ジョーカーは右腕に紅い結晶を纏い、その最早凶器とも呼べる代物によってアンノウンをぶん殴る。
アンノウンは壁に叩き付けられる。壁は全面にヒビが入り、彼の体はめりこむ。
地下全体が揺れるほどの衝撃。アンノウンが人のシルエットを保っていられるほうがおかしなほどのパワーだ。

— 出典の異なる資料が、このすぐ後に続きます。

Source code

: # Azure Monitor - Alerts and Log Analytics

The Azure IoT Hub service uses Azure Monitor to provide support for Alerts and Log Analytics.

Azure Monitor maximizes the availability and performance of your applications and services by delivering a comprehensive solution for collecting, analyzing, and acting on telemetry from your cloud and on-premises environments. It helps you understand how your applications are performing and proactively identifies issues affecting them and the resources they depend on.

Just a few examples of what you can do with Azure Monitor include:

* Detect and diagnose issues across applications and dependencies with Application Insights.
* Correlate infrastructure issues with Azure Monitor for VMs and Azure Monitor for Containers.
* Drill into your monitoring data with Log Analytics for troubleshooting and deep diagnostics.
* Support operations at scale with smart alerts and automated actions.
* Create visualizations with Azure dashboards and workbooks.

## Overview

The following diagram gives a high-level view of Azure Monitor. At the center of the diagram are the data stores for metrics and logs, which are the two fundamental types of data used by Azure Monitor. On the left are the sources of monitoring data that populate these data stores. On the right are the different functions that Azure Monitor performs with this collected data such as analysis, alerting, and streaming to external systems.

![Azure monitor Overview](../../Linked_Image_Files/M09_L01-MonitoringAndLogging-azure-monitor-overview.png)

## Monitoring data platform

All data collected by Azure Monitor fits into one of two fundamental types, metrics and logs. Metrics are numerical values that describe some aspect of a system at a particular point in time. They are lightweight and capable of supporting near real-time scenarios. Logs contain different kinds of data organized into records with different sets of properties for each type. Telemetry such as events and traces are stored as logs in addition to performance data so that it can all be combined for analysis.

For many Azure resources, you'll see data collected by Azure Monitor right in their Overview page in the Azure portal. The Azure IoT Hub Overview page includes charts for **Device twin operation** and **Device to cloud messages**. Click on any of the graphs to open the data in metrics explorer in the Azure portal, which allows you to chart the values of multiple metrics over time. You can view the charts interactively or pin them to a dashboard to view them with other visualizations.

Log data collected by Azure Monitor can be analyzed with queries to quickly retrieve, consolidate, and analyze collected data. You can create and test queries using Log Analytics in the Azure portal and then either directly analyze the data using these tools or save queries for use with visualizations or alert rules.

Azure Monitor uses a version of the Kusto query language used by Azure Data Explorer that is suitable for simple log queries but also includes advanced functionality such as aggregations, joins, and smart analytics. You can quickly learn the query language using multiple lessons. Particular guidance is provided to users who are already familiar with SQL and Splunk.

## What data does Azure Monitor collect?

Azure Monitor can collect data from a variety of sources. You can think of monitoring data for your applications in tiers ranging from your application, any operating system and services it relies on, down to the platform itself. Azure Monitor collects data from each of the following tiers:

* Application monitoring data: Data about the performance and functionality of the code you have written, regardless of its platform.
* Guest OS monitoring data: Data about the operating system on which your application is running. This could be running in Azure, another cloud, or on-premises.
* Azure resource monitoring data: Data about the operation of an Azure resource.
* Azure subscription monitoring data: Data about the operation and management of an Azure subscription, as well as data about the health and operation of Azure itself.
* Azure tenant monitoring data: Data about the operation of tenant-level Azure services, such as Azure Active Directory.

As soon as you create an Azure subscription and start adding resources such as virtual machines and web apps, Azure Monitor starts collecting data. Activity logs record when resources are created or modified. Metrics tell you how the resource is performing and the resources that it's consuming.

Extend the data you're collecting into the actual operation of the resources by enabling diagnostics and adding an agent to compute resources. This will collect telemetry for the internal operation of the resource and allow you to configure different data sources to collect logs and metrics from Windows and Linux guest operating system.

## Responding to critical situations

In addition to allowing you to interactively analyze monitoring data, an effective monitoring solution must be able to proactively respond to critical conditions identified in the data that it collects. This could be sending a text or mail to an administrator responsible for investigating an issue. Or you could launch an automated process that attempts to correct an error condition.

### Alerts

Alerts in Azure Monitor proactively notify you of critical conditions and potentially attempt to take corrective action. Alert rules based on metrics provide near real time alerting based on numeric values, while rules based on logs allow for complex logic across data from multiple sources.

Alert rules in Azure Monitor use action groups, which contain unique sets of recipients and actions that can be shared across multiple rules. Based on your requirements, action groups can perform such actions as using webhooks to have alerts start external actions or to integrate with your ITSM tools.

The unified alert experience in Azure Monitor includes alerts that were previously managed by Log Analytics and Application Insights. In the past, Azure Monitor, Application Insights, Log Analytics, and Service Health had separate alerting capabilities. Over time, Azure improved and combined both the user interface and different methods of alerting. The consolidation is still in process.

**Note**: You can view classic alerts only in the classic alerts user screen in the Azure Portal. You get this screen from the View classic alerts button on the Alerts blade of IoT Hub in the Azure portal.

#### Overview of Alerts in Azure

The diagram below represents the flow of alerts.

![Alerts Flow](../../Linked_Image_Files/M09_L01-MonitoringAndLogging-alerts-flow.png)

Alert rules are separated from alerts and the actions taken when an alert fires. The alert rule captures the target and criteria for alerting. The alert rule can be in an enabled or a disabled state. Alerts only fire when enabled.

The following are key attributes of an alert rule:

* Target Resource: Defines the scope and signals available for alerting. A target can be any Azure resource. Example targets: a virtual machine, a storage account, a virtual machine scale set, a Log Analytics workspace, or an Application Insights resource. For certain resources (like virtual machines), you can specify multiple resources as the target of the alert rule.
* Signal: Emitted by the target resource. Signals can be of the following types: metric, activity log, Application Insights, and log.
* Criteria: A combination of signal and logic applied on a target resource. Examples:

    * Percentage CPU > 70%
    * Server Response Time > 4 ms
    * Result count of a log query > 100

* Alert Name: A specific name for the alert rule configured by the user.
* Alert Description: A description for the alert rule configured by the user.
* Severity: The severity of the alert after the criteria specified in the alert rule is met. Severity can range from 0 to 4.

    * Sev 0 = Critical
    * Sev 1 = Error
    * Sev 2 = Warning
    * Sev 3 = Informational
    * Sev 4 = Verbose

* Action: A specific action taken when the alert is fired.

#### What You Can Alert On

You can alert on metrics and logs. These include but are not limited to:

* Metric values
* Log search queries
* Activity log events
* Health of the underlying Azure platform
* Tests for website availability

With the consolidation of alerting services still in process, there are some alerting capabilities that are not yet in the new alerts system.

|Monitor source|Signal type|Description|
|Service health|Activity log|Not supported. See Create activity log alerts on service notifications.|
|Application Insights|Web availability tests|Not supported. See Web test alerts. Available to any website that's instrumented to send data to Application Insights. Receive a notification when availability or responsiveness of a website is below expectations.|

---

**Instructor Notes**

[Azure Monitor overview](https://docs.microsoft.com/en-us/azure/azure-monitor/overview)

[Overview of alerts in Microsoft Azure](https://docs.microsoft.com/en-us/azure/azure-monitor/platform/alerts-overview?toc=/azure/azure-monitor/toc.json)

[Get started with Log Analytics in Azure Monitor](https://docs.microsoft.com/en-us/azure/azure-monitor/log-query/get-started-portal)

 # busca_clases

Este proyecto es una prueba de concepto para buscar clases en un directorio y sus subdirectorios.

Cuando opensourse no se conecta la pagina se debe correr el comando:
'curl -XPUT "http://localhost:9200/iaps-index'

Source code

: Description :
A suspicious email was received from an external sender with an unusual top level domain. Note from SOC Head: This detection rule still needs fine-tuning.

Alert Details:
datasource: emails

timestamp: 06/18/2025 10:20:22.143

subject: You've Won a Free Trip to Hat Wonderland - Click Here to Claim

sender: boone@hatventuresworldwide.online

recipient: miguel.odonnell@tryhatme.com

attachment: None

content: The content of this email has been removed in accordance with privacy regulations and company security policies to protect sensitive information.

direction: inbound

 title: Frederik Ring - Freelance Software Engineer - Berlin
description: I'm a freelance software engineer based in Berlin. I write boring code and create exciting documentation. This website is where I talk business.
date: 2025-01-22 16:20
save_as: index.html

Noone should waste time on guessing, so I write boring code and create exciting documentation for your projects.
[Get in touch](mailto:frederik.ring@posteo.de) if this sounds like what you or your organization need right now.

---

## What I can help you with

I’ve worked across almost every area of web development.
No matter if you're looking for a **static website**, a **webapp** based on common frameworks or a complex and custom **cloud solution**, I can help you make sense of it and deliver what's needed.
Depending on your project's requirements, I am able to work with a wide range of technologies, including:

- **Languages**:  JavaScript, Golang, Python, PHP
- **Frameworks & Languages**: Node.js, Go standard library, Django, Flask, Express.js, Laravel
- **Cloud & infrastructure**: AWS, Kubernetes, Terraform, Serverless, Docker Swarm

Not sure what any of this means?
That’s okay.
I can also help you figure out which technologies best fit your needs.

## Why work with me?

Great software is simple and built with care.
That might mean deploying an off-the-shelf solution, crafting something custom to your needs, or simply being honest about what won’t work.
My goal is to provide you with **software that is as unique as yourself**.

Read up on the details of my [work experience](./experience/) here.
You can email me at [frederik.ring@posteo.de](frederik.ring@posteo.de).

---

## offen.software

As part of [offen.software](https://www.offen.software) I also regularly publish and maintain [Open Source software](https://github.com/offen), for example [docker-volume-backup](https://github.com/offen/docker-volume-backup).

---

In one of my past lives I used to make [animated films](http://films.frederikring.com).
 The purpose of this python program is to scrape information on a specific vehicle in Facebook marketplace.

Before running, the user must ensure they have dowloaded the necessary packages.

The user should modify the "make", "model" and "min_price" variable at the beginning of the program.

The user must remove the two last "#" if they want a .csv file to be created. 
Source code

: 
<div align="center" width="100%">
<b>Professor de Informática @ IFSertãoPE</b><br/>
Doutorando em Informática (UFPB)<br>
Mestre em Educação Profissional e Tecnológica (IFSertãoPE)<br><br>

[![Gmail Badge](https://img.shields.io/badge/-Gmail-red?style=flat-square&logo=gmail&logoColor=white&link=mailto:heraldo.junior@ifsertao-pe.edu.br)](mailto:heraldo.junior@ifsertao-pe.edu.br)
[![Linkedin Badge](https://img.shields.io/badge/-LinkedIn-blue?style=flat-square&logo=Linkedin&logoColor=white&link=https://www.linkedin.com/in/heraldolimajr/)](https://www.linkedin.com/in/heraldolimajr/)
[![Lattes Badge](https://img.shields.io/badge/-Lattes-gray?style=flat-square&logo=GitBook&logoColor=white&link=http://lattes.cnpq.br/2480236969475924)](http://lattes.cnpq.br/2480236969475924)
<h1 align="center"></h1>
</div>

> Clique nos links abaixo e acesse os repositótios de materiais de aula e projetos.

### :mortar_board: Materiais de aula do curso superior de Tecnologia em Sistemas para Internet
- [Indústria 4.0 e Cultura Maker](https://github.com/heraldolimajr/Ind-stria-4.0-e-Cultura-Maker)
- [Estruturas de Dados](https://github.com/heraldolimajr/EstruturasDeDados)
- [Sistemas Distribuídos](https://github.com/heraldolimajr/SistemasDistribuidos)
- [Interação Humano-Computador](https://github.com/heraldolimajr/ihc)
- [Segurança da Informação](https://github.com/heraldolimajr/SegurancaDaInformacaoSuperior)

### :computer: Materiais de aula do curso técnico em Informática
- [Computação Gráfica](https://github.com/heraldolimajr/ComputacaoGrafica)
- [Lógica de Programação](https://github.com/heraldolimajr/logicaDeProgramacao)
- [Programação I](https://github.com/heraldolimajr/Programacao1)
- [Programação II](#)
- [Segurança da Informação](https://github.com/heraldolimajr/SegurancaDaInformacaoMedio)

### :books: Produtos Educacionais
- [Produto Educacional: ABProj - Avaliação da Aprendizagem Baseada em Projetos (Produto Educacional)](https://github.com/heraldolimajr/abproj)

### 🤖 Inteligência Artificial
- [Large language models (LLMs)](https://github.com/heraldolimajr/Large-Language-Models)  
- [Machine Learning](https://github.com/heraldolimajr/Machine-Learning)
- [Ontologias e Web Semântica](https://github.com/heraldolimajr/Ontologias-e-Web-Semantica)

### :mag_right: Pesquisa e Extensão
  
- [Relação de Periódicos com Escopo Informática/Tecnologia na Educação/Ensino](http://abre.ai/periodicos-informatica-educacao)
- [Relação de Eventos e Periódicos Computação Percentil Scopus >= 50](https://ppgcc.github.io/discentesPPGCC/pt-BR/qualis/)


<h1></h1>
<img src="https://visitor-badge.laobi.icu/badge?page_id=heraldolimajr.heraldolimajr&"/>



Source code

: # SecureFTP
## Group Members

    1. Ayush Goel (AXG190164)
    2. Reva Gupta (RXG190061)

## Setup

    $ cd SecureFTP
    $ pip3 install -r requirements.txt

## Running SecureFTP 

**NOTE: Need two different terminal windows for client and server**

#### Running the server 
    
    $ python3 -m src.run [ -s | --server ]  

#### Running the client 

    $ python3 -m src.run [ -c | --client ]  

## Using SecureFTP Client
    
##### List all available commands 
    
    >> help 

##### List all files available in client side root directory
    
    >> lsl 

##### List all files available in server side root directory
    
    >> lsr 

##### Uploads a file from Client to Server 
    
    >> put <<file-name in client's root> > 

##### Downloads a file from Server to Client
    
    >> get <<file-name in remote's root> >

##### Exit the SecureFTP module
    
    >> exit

「今ので死なねぇお前の耐久力には驚いたが⋯⋯そりゃあ、致命傷だろ。能力使える頭は残ってるか?」
アンノウンはピクリとも動かず、壁にもたれ掛かっている。全身から血を流している。
肋は砕けている。心臓含めた内蔵には骨が刺さっているか、もしくはスクランブルエッグみたいになっている。
「じゃあな最強。⋯⋯いや──」
あの言葉を言い返そうとした。その時だ。
ジョーカーの身体に、斬撃が走る。血飛沫が舞う。もし防御が間に合わなければ、今頃彼の体は真っ二つだった。
「⋯⋯『三下』、かァ⋯⋯?」
アンノウンは致命傷の状態から立ち上がる。そして致命傷はノイズと共に大傷程度まで復元された。
「く。くくく⋯⋯油断したぜ。だが! 依然勝利は俺の手から零れ落ちていないようだなぁ! どうした最強っ! 自分の体も治せない未熟な過去に戻ったかっ!?」
ジョーカーの体の傷は、やはり、完治した。
両者のダメージを比較したとき、明らかにジョーカーが優勢であると、誰しもが判断するだろう。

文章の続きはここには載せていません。